Monday 3 October 2011

Tintagel to Boscastle

Distance: 7.5km; Ascent: 520m; with Lynsey & Isabel

We've been down in Cornwall since Saturday evening and after taking Isabel to the beach yesterday we decided to make the most of the continuing good weather and head out for a walk today.  The section of coast path between Tintagel and Boscastle was appealing to us as we could easily use the bus to make it a pleasant linear walk.

We arrived in Boscastle at around 10:30am, got ourselves ready and boarded the bus to Tintagel.  We set off walking from Tintagel in glorious sunshine at 11:15am and wandered down to Tintagel Haven where the main entrance to the castle is, along with a tearoom.  From here we began our first ascent of the day, with good views back to Tintagel Head.

Tintagel Head
We continued on the coast path for a couple of kilometres, avoiding a couple of optional detours to headlands, to reach the cliffs above Bossiney Haven, on whose beach we had planned to have lunch.  However, although there were excellent views north along the coast, it wasn't particularly obvious how we were actually going to get down to the beach given we couldn't even see the beach!
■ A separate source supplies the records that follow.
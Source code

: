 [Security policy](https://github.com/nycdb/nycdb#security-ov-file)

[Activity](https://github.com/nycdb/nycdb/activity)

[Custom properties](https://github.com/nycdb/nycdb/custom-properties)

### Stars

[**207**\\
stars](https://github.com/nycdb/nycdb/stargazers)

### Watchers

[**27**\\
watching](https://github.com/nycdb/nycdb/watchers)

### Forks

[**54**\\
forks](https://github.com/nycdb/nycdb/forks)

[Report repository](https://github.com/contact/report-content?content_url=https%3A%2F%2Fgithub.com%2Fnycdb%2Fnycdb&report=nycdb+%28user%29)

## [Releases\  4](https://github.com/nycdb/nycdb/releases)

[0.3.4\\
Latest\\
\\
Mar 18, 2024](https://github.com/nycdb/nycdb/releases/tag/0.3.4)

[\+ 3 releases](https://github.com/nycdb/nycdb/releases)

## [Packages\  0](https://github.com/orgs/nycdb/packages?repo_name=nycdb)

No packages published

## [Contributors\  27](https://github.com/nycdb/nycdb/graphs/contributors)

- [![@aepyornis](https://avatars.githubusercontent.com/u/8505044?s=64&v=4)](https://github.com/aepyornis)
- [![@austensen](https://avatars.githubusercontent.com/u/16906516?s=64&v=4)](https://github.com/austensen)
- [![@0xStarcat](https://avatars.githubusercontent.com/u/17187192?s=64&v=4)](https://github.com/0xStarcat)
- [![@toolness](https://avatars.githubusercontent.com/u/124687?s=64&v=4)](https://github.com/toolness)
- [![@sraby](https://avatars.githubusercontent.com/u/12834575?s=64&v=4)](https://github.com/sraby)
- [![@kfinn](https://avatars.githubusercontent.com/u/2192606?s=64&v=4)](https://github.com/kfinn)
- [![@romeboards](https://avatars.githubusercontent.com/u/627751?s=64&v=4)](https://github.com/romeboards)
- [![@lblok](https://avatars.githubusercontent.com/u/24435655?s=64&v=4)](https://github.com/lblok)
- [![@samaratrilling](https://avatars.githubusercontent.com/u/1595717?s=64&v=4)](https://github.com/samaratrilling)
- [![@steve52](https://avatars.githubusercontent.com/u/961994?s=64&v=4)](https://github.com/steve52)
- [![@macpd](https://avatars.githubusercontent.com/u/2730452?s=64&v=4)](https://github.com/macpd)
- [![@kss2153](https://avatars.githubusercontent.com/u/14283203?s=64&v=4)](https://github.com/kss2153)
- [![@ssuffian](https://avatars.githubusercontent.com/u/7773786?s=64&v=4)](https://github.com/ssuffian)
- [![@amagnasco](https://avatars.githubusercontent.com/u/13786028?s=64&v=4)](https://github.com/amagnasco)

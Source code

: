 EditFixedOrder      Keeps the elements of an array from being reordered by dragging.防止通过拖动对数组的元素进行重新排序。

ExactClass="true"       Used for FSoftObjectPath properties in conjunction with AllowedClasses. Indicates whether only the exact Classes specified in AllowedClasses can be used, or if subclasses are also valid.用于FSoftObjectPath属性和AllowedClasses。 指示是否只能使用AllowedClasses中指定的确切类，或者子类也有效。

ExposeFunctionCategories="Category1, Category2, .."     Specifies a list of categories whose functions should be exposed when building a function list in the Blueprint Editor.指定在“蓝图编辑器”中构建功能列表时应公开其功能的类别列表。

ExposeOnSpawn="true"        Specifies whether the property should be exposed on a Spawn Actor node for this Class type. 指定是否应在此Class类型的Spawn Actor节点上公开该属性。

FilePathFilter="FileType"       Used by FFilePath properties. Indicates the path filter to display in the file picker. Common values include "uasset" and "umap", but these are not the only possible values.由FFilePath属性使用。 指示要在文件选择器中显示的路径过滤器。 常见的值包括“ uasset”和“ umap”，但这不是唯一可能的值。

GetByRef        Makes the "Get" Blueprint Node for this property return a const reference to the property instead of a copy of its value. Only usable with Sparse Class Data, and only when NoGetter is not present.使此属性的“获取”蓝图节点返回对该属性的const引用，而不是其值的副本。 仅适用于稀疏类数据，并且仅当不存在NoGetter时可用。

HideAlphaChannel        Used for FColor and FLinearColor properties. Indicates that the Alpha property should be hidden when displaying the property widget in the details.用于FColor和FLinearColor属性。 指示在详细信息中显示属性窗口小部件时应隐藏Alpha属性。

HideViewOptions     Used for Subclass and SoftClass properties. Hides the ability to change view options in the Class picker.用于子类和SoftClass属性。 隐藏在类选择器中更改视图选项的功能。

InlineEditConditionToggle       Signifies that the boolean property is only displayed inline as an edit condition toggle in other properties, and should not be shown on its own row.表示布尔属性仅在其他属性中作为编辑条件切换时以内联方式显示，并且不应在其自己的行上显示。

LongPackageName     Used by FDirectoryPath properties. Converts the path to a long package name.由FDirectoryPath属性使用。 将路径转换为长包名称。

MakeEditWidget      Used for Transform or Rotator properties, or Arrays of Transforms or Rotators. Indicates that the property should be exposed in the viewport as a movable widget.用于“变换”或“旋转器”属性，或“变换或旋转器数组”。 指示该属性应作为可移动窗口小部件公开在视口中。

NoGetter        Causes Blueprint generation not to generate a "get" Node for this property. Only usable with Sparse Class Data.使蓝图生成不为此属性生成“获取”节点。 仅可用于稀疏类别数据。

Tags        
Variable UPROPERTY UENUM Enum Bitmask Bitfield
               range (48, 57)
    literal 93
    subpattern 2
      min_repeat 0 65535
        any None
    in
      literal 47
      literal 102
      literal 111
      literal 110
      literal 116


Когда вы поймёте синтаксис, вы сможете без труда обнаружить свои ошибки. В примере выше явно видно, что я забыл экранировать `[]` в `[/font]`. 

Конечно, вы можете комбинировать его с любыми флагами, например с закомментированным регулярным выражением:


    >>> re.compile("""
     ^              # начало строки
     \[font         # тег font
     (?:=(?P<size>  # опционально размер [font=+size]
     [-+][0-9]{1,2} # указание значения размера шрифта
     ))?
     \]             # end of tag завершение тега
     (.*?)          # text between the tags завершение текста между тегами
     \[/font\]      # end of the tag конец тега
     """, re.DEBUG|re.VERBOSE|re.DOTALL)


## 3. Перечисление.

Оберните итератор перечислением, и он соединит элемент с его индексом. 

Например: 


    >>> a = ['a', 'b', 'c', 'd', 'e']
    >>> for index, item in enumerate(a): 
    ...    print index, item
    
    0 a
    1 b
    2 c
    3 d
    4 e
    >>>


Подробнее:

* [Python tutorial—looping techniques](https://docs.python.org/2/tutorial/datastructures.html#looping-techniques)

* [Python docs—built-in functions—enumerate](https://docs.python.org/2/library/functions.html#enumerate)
View NE from above Bossiney Haven
We continued following the coast path around the cliffs above the haven and soon we reached a path junction in a small valley.  The coast path was straight on, but we turned left to drop down to the beach, the last part by some steps through the rocks.  The tide had been on its way out for the last couple of hours, but if we had been much earlier we wouldn't have actually been able to access the beach!  We spent just short of an hour on the pleasant little beach having our lunch and taking in the surroundings, including the natural arch.  Apart from a couple of swimmers, we had the beach to ourselves, presumably because you actually have to walk a reasonable way to get there.

Bossiney Haven beach
After lunch we re-ascended back to the path junction past large numbers of sloes.  By now the weather had started to turn and it was beginning to feel significantly cooler under the overcast skies.  Soon we reached Rocky Valley where the river had eroded the rocks to form interesting patterns.
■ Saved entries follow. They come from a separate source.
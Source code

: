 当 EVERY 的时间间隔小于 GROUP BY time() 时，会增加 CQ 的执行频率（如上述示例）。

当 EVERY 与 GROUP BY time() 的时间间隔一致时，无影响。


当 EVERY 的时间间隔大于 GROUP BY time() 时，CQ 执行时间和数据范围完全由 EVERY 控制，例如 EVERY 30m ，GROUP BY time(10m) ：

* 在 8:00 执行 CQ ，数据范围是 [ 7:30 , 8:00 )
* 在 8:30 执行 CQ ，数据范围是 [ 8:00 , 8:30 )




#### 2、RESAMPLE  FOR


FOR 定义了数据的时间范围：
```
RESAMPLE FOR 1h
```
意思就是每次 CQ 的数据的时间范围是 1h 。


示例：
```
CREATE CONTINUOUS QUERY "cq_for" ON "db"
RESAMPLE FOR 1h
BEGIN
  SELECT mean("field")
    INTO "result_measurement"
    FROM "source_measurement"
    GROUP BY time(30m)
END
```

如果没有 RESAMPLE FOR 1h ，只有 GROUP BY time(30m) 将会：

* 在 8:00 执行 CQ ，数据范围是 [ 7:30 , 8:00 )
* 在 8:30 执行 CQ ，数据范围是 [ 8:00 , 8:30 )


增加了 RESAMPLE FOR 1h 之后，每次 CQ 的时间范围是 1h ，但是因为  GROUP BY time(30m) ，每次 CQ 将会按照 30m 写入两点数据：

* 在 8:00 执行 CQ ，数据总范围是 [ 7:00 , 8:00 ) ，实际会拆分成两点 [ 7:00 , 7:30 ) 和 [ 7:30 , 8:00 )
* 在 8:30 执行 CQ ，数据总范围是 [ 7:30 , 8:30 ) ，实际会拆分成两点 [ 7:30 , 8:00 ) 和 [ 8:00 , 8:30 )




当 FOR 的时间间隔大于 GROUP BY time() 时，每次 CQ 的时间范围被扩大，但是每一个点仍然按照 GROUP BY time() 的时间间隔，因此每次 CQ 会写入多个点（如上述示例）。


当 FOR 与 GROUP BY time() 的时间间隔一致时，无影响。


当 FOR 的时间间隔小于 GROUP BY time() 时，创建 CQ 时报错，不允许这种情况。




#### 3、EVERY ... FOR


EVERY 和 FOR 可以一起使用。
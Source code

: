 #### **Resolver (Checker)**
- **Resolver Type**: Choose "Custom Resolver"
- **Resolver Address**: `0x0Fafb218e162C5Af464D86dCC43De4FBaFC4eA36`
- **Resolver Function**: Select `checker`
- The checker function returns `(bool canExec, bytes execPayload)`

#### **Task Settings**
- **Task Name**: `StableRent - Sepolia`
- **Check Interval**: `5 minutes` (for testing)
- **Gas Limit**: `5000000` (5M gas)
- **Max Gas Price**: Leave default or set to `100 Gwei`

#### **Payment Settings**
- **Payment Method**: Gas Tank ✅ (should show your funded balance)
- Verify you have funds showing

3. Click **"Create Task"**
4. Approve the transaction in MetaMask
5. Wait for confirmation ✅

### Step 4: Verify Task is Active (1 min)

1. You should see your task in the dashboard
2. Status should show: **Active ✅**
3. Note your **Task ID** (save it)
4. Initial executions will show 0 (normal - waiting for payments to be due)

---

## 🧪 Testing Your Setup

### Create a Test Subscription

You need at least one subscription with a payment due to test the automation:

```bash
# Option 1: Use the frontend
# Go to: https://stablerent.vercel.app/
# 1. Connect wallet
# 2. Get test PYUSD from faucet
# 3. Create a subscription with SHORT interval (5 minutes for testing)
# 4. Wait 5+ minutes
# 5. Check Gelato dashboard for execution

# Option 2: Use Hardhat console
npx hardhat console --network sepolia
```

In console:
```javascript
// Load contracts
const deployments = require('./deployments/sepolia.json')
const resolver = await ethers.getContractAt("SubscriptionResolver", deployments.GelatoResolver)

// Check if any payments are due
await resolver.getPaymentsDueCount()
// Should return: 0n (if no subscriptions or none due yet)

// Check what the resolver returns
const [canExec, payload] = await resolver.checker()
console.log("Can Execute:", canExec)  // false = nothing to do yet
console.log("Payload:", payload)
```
Sloes above Bossiney Haven
Rocky Valley
The mist now descended and we spent the rest of the walk to Boscastle with limited views of the nearby cliffs.  After skirting Willapark to the east we began our descent into Boscastle harbour where the tide was clearly out.
The mist descends
Boscastle at low tide
We reached Boscastle at around 3pm and headed into the National Trust tearoom for a cream tea.  It had been a good walk with Isabel in the carrier with some excellent views before the mist descended.

Mmm, cream tea :)


  1. Who's was the extra bun? Lucky that JJ wasn't there, he'd have snaffled it!
    How do you produce your OpenSpace maps? Are there some easy to follow instructions, somewhere?

  2. Amazingly all four of them were for me! The cream teas each came with two scones as standard, but we decided that we deserved them after our walk :)
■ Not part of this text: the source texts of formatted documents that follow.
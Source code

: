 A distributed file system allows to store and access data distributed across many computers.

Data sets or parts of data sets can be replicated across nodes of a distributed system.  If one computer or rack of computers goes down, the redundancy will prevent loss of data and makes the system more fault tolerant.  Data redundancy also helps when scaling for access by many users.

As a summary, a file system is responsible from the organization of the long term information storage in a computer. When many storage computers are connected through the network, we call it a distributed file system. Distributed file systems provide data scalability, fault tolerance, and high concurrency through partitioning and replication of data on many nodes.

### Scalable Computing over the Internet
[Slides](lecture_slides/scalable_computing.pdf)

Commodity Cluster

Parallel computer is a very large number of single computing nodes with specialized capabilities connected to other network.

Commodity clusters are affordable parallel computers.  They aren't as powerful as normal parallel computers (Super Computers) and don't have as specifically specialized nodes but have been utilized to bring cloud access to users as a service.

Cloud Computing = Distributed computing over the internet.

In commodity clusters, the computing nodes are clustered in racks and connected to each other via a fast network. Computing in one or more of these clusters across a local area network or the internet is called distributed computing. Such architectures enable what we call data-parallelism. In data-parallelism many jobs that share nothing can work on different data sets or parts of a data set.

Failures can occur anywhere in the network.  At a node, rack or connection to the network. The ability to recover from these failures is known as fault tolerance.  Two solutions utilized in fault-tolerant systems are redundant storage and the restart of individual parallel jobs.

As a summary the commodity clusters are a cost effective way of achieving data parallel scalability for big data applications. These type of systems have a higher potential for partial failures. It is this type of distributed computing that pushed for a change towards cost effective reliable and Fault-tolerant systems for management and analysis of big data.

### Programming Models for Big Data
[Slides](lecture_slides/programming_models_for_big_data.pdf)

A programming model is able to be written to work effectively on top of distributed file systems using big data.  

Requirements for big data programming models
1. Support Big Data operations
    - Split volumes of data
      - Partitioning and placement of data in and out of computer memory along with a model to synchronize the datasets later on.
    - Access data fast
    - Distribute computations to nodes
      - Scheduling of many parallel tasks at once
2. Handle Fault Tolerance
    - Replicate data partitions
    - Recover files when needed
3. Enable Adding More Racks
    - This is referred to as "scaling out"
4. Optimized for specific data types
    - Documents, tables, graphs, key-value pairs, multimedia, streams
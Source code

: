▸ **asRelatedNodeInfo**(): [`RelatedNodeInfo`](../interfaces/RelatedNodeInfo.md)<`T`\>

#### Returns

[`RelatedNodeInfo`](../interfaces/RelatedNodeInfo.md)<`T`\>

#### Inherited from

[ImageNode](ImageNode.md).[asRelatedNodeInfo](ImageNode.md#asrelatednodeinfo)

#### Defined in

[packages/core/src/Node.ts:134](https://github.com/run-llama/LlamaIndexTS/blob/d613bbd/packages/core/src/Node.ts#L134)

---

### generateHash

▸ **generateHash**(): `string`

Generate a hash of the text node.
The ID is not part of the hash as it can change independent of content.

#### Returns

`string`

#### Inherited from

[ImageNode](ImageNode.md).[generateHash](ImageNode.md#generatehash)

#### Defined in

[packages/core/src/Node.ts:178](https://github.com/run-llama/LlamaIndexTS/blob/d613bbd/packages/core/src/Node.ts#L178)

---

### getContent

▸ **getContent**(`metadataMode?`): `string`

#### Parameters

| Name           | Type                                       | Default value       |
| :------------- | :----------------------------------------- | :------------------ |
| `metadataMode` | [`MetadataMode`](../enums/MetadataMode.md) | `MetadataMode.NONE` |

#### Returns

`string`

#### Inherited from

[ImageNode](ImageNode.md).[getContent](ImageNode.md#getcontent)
    Regarding the OS OpenSpace maps, they were a bit tricky to get started with and required some knowledge of HTML and JavaScript. As you may know, Blogger doesn't allow you to host files so you'll need to host the required HTML and JavaScript elsewhere (along with any gpx files that you wish to display) and then use an iframe to display the maps in your blog.

    I didn't find a huge amount of instructions when I started using OpenSpace 18 months ago, especially on how to display tracks/routes stored in gpx files. The wiki contains quite a few examples, which I see now also includes how to import a gpx file. I found the developer forum quite useful, especially the example given in this thread:, which my maps are based on, with some modifications.

    The maps aren't perfect, but they work so I haven't tried to improve them (although I have plenty of ideas!) Probably my biggest bug-bear is the fact that the OS haven't released the 1:25000 maps as part of OpenSpace.

  3. Thanks Alistair
    I'll have a play with that sometime, but it does sound a bit 'technical'. I was interested on behalf of Roy Bullock, who has enquired as to how best to put maps onto his Salford Trail website.
    Shame you couldn't make it to 'The Dog' last night.